Task to complete: Give only the number of lines in the records that contain the word "true".

----

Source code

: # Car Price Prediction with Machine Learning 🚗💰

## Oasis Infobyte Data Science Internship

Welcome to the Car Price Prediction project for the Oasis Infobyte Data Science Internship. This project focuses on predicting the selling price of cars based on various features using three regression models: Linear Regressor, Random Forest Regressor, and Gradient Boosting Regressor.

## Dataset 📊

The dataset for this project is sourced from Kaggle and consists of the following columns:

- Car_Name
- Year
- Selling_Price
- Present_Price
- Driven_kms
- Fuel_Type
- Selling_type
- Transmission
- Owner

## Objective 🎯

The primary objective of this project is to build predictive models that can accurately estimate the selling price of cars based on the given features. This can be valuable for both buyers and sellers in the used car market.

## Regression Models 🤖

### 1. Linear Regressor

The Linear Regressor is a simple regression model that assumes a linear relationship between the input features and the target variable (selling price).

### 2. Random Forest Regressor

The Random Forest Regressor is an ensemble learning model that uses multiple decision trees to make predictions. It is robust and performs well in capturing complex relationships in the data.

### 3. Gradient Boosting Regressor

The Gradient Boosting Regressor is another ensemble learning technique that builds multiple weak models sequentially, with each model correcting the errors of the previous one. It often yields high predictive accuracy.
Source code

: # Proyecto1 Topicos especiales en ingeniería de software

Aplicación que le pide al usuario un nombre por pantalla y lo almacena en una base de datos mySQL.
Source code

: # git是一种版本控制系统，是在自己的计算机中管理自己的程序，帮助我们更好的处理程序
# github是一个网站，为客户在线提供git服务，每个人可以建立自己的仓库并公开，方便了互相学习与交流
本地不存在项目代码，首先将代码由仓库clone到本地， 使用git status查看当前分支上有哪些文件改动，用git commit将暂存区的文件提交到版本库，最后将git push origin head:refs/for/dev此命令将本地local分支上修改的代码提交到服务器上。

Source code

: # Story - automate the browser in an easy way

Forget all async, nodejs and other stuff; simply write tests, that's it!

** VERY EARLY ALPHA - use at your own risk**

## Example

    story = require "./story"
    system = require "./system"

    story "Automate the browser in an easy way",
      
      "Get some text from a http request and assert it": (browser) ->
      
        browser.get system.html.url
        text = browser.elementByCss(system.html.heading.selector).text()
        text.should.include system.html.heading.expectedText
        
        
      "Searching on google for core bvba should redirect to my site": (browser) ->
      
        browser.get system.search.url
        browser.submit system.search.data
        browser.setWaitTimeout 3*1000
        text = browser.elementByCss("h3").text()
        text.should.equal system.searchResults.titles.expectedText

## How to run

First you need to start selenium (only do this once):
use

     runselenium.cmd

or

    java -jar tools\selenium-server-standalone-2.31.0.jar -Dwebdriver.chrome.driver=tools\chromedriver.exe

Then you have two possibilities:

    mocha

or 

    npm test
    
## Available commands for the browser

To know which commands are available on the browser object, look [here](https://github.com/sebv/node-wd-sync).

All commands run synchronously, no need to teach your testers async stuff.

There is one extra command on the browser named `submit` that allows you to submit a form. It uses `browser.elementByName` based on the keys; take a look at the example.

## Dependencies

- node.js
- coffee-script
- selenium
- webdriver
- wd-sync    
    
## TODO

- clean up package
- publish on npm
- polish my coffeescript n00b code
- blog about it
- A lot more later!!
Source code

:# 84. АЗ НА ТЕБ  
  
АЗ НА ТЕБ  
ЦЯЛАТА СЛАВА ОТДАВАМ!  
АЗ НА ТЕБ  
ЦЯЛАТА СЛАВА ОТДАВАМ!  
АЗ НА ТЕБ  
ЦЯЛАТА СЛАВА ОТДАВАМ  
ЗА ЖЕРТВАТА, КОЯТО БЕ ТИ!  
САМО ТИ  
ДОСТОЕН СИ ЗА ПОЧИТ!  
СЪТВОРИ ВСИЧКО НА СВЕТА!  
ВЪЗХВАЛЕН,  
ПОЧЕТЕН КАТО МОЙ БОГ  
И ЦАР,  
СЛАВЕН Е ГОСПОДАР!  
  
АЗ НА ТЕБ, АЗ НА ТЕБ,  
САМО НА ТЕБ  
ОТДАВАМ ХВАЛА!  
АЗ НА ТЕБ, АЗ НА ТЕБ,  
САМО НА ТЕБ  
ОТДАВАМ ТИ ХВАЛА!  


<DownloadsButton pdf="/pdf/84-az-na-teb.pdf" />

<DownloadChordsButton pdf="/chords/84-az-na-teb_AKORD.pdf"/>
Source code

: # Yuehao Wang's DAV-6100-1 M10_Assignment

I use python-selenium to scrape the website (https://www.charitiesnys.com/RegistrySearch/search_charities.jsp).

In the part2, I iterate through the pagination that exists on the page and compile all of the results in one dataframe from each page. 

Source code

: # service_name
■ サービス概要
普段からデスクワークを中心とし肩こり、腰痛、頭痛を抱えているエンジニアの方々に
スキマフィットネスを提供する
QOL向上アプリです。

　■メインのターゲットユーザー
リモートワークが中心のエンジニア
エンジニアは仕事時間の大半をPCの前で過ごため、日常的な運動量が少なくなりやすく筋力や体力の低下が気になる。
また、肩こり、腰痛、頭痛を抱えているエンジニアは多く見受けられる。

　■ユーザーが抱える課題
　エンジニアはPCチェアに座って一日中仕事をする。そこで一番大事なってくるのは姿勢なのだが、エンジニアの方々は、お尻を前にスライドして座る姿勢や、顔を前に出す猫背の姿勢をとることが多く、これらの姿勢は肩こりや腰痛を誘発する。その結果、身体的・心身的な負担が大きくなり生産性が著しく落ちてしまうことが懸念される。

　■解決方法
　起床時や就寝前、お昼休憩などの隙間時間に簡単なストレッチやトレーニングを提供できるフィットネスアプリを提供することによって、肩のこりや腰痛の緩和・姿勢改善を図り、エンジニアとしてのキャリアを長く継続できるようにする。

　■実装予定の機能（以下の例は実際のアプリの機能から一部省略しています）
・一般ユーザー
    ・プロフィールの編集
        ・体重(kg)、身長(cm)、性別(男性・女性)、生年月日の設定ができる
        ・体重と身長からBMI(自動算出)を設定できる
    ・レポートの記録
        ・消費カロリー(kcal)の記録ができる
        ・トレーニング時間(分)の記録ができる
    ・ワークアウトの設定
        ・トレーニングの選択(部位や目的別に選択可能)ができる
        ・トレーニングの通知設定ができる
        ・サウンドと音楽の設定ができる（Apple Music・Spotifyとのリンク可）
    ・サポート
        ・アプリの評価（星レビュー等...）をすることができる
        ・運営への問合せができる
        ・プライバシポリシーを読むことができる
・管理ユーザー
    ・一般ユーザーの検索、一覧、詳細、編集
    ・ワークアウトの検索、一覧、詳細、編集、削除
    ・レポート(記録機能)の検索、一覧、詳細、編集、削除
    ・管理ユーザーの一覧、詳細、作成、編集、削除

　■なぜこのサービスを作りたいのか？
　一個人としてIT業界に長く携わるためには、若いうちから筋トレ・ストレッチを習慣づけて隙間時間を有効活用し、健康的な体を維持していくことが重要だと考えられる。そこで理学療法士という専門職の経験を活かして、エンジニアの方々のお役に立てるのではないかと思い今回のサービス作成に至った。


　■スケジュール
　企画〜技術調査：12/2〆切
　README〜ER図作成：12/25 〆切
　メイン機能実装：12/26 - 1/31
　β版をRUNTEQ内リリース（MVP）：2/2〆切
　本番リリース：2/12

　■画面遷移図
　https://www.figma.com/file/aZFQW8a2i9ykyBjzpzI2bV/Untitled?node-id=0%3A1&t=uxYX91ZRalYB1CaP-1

----

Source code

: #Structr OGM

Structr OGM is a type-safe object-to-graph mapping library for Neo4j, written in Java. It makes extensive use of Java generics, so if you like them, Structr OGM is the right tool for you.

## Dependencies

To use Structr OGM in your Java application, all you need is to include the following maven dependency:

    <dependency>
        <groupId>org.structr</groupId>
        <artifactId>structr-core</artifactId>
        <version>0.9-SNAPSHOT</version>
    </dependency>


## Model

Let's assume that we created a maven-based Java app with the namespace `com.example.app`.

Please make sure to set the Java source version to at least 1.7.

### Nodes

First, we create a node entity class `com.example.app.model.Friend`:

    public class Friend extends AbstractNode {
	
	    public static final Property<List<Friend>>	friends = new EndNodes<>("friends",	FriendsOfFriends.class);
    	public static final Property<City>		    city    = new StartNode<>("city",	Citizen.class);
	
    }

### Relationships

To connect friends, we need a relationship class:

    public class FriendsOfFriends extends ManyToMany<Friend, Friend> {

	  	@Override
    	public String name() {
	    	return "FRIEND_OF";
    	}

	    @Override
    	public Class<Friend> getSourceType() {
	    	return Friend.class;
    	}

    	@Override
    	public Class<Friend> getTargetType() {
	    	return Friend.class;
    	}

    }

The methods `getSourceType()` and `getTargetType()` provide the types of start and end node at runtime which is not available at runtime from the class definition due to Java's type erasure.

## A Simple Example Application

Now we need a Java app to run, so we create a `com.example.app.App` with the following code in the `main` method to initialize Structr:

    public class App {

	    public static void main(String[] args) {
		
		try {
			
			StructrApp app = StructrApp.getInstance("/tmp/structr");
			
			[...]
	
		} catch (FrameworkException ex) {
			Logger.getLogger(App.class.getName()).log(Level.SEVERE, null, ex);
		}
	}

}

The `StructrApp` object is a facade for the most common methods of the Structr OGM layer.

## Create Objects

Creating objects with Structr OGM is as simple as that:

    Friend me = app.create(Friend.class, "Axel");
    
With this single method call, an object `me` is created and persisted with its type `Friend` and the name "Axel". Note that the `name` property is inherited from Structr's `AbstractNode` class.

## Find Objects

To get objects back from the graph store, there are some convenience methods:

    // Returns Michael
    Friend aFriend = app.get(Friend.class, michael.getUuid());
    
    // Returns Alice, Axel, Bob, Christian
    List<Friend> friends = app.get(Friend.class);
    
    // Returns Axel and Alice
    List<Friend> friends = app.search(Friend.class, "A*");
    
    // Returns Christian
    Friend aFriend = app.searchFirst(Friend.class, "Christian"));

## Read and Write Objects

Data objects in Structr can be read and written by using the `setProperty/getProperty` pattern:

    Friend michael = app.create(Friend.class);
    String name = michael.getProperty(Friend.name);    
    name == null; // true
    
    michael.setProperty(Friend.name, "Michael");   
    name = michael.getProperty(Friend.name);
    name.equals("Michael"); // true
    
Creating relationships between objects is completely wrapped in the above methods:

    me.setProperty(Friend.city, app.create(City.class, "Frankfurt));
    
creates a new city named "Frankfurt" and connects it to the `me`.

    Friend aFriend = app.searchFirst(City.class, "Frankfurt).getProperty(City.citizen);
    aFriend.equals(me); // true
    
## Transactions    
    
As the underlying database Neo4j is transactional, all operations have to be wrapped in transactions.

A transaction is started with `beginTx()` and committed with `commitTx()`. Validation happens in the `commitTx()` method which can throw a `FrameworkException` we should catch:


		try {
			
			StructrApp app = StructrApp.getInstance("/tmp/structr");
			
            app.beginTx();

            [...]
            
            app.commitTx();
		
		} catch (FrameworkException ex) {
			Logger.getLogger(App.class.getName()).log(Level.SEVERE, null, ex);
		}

----

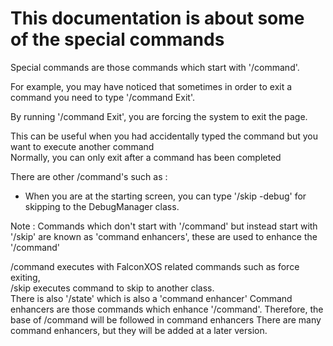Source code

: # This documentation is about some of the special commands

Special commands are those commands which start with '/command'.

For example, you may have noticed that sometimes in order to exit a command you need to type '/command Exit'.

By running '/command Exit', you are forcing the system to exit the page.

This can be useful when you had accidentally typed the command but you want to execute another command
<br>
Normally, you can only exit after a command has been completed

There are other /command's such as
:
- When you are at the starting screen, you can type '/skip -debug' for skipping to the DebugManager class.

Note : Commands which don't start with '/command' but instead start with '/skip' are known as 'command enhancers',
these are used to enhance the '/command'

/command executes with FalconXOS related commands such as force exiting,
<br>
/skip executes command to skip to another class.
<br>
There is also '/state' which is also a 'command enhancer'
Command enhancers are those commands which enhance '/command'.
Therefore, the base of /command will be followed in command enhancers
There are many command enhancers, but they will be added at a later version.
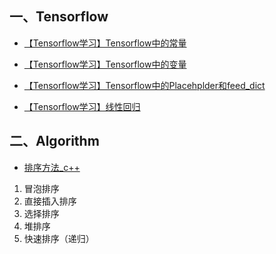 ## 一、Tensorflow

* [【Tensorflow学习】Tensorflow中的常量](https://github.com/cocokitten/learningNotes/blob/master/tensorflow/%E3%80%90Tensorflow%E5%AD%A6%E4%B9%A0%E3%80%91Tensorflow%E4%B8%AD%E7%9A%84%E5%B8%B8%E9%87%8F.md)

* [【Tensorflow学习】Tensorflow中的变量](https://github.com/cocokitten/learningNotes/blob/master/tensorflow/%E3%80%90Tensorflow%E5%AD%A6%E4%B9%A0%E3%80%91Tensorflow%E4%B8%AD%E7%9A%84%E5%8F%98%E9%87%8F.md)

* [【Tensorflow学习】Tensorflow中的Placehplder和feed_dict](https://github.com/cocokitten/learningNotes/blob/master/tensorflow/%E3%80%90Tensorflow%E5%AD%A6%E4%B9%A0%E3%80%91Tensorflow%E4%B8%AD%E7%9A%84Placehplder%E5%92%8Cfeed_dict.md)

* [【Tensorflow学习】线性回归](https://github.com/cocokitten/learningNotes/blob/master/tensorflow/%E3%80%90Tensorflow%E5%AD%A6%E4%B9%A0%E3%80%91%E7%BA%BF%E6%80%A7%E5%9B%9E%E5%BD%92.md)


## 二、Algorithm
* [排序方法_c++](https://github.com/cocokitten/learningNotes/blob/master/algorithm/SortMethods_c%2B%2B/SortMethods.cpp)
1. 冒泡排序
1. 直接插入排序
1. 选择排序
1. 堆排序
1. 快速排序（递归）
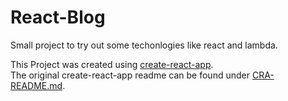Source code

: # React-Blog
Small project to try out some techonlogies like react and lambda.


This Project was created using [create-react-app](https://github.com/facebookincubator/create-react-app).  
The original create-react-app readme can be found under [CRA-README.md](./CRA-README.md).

----

Task solution: 3